SUPPLIED MATERIAL Block Start

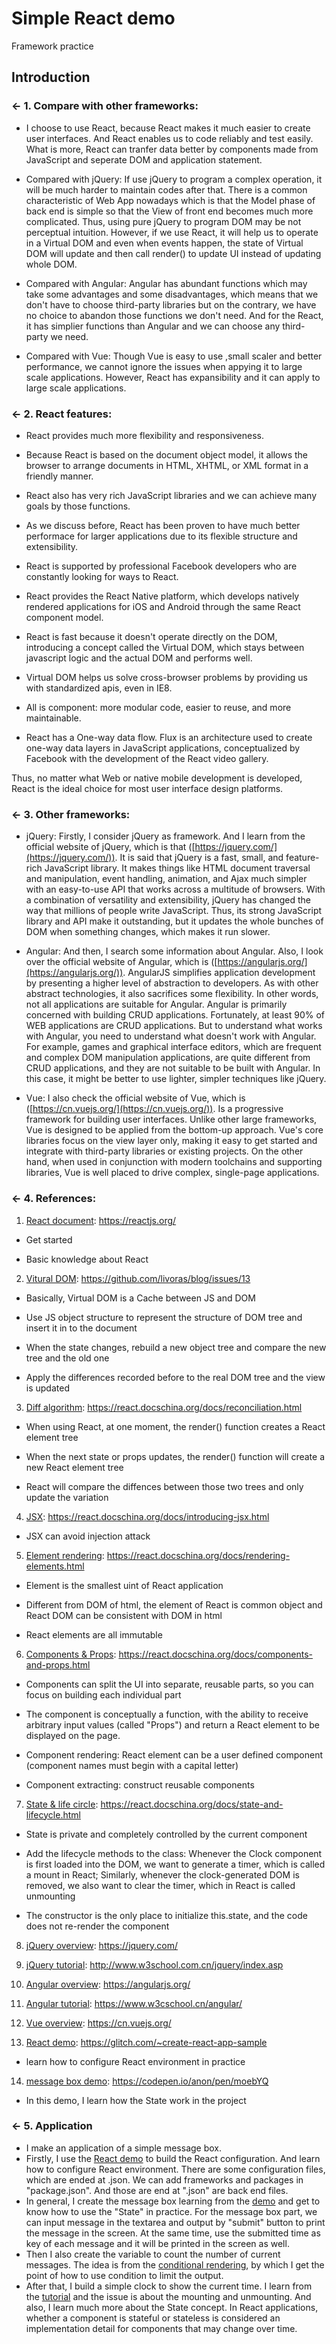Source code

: Simple React demo
=================
Framework practice


Introduction
------------

### ← 1. Compare with other frameworks:

- I choose to use React, because React makes it much easier to create user interfaces. And React enables us to code reliably and test easily. What is more, React can tranfer data better by components made from JavaScript and seperate DOM and application statement. 

- Compared with jQuery:
If use jQuery to program a complex operation, it will be much harder to maintain codes after that. There is a common characteristic of Web App nowadays which is that the Model phase of back end is simple so that the View of front end becomes much more complicated. Thus, using pure jQuery to program DOM may be not perceptual intuition. However, if we use React, it will help us to operate in a Virtual DOM and even when events happen, the state of Virtual DOM will update and then call render() to update UI instead of updating whole DOM.

- Compared with Angular:
Angular has abundant functions which may take some advantages and some disadvantages, which means that we don't have to choose third-party libraries but on the contrary, we have no choice to abandon those functions we don't need. And for the React, it has simplier functions than Angular and we can choose any third-party we need.

- Compared with Vue:
Though Vue is easy to use ,small scaler and better performance, we cannot ignore the issues when appying it to large scale applications. However, React has expansibility and it can apply to large scale applications.

### ← 2. React features:

- React provides much more flexibility and responsiveness.

- Because React is based on the document object model, it allows the browser to arrange documents in HTML, XHTML, or XML format in a friendly manner.

- React also has very rich JavaScript libraries and we can achieve many goals by those functions.

- As we discuss before, React has been proven to have much better performace for larger applications due to its flexible structure and extensibility.

- React is supported by professional Facebook developers who are constantly looking for ways to React.

- React provides the React Native platform, which develops natively rendered applications for iOS and Android through the same React component model.

- React is fast because it doesn't operate directly on the DOM, introducing a concept called the Virtual DOM, which stays between javascript logic and the actual DOM and performs well.

- Virtual DOM helps us solve cross-browser problems by providing us with standardized apis, even in IE8.

- All is component: more modular code, easier to reuse, and more maintainable.

- React has a One-way data flow. Flux is an architecture used to create one-way data layers in JavaScript applications, conceptualized by Facebook with the development of the React video gallery.

Thus, no matter what Web or native mobile development is developed, React is the ideal choice for most user interface design platforms.

### ← 3. Other frameworks:
- jQuery: 
Firstly, I consider jQuery as framework. And I learn from the official website of jQuery, which is that ([https://jquery.com/](https://jquery.com/)). It is said that jQuery is a fast, small, and feature-rich JavaScript library. It makes things like HTML document traversal and manipulation, event handling, animation, and Ajax much simpler with an easy-to-use API that works across a multitude of browsers. With a combination of versatility and extensibility, jQuery has changed the way that millions of people write JavaScript. Thus, its strong JavaScript library and API make it outstanding, but it updates the whole bunches of DOM when something changes, which makes it run slower.

- Angular:
And then, I search some information about Angular. Also, I look over the official website of Angular, which is ([https://angularjs.org/](https://angularjs.org/)). AngularJS simplifies application development by presenting a higher level of abstraction to developers. As with other abstract technologies, it also sacrifices some flexibility. In other words, not all applications are suitable for Angular. Angular is primarily concerned with building CRUD applications. Fortunately, at least 90% of WEB applications are CRUD applications. But to understand what works with Angular, you need to understand what doesn't work with Angular. For example, games and graphical interface editors, which are frequent and complex DOM manipulation applications, are quite different from CRUD applications, and they are not suitable to be built with Angular. In this case, it might be better to use lighter, simpler techniques like jQuery.

- Vue: 
I also check the official website of Vue, which is ([https://cn.vuejs.org/](https://cn.vuejs.org/)). Is a progressive framework for building user interfaces. Unlike other large frameworks, Vue is designed to be applied from the bottom-up approach. Vue's core libraries focus on the view layer only, making it easy to get started and integrate with third-party libraries or existing projects. On the other hand, when used in conjunction with modern toolchains and supporting libraries, Vue is well placed to drive complex, single-page applications.

### ← 4. References:
1. [React document](https://reactjs.org/): https://reactjs.org/
- Get started

- Basic knowledge about React

2. [Vitural DOM](https://github.com/livoras/blog/issues/13): https://github.com/livoras/blog/issues/13
- Basically, Virtual DOM is a Cache between JS and DOM

- Use JS object structure to represent the structure of DOM tree and insert it in to the document

- When the state changes, rebuild a new object tree and compare the new tree and the old one

- Apply the differences recorded before to the real DOM tree and the view is updated

3. [Diff algorithm](https://react.docschina.org/docs/reconciliation.html): https://react.docschina.org/docs/reconciliation.html
- When using React, at one moment, the render() function creates a React element tree

- When the next state or props updates, the render() function will create a new React element tree

- React will compare the diffences between those two trees and only update the variation

4. [JSX](https://react.docschina.org/docs/introducing-jsx.html): https://react.docschina.org/docs/introducing-jsx.html
- JSX can avoid injection attack

5. [Element rendering](https://react.docschina.org/docs/rendering-elements.html): https://react.docschina.org/docs/rendering-elements.html
- Element is the smallest uint of React application

- Different from DOM of html, the element of React is common object and React DOM can be consistent with DOM in html

- React elements are all immutable

6. [Components & Props](https://react.docschina.org/docs/components-and-props.html): https://react.docschina.org/docs/components-and-props.html
- Components can split the UI into separate, reusable parts, so you can focus on building each individual part

- The component is conceptually a function, with the ability to receive arbitrary input values (called "Props") and return a React element to be displayed on the page.

- Component rendering: React element can be a user defined component (component names must begin with a capital letter)

- Component extracting: construct reusable components

7. [State & life circle](https://react.docschina.org/docs/state-and-lifecycle.html): https://react.docschina.org/docs/state-and-lifecycle.html
- State is private and completely controlled by the current component

- Add the lifecycle methods to the class:
Whenever the Clock component is first loaded into the DOM, we want to generate a timer, which is called a mount in React;
Similarly, whenever the clock-generated DOM is removed, we also want to clear the timer, which in React is called unmounting

- The constructor is the only place to initialize this.state, and the code does not re-render the component

8. [jQuery overview](https://jquery.com/): https://jquery.com/

9. [jQuery tutorial](http://www.w3school.com.cn/jquery/index.asp): http://www.w3school.com.cn/jquery/index.asp

10. [Angular overview](https://angularjs.org/): https://angularjs.org/

11. [Angular tutorial](https://www.w3cschool.cn/angular/): https://www.w3cschool.cn/angular/

12. [Vue overview](https://cn.vuejs.org/): https://cn.vuejs.org/

13. [React demo](https://glitch.com/~create-react-app-sample): https://glitch.com/~create-react-app-sample
- learn how to configure React environment in practice

14. [message box demo](https://codepen.io/anon/pen/moebYQ): https://codepen.io/anon/pen/moebYQ
- In this demo, I learn how the State work in the project


### ← 5. Application

- I make an application of a simple message box. 
- Firstly, I use the [React demo](https://glitch.com/~create-react-app-sample) to build the React configuration. And learn how to configure React environment. There are some configuration files, which are ended at .json. We can add frameworks and packages in "package.json". And those are end at ".json" are back end files. 
- In general, I create the message box learning from the [demo](https://codepen.io/anon/pen/moebYQ) and get to know how to use the "State" in practice. For the message box part, we can input message in the textarea and output by "submit" button to print the message in the screen. At the same time, use the submitted time as key of each message and it will be printed in the screen as well. 
- Then I also create the variable to count the number of current messages. The idea is from the [conditional rendering](https://react.docschina.org/docs/conditional-rendering.html), by which I get the point of how to use condition to limit the output. 
- After that, I build a simple clock to show the current time. I learn from the [tutorial](https://react.docschina.org/docs/state-and-lifecycle.html) and the issue is about the mounting and unmounting. And also, I learn much more about the State concept. In React applications, whether a component is stateful or stateless is considered an implementation detail for components that may change over time.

SUPPLIED MATERIAL Block End

» WHAT YOU SHOULD DO:
Starting at the first line of the records above, set down each line exactly through the one that holds "### ← 1. Compare". Omit pictures.

» EXERCISE ANSWER:
Source code

: Simple React demo
=================
Framework practice


Introduction
------------

### ← 1. Compare with other frameworks:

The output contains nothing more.